The Sirius satellite radio system seems to be plagued by the same reception problems that we experienced in the Mazda3 Grand Touring. The system often loses satellite reception, even with clear unobstructed skies. Reacquisition of signal takes a few moments, but the constant interruptions are annoying.
The hands-free calling system is controlled completely by voice and can be set up only when the vehicle is stopped. After pairing a phone using a four-digit PIN, users can manually save contacts to be retrieved by voice key, but we found no way to automatically pull contacts or to use our phone's voice activated dialing feature.
Just enough power
Motivating the proper sports car drive wheels--the rear ones--is a 2.0-liter four-cylinder gasoline engine with variable-valve timing. The power plant generates 167-horsepower and 140 pound-feet of torque. This isn't a huge amount of power or twist, but in the bantam weight Miata, it is just enough. 0-60 comes in a little more than seven seconds, which isn't neck-snapping, but is respectable.

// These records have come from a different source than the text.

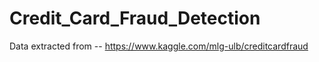# Credit_Card_Fraud_Detection
Data extracted from -- https://www.kaggle.com/mlg-ulb/creditcardfraud 
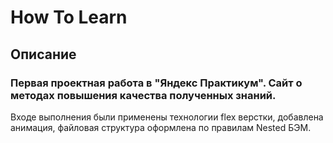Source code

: # How To Learn
## Описание
### Первая проектная работа в "Яндекс Практикум". Сайт о методах повышения качества полученных знаний.
Входе выполнения были применены технологии flex верстки, добавлена анимация, файловая структура оформлена по правилам Nested БЭМ.
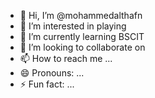 - 👋 Hi, I’m @mohammedalthafn
- 👀 I’m interested in playing
- 🌱 I’m currently learning BSCIT
- 💞️ I’m looking to collaborate on 
- 📫 How to reach me ...
- 😄 Pronouns: ...
- ⚡ Fun fact: ...

<!---
mohammedalthafn/mohammedalthafn is a ✨ special ✨ repository because its `README.md` (this file) appears on your GitHub profile.
You can click the Preview link to take a look at your changes.
--->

Torque is transmitted through a six-speed-manual transmission with a short throw shifter that is an absolute joy to row through the gears. Gear engagement is a bit chunky and you can really feel the teeth of the gears engage through the shifter.
The previously mentioned Premium package adds Dynamic Stability Control to the mix, which helps to keep the power in check when things get slippery. The system has pretty high limits and only interferes when things get really loose. DSC is defeatable with a single button press for when you want to get some tail-out action.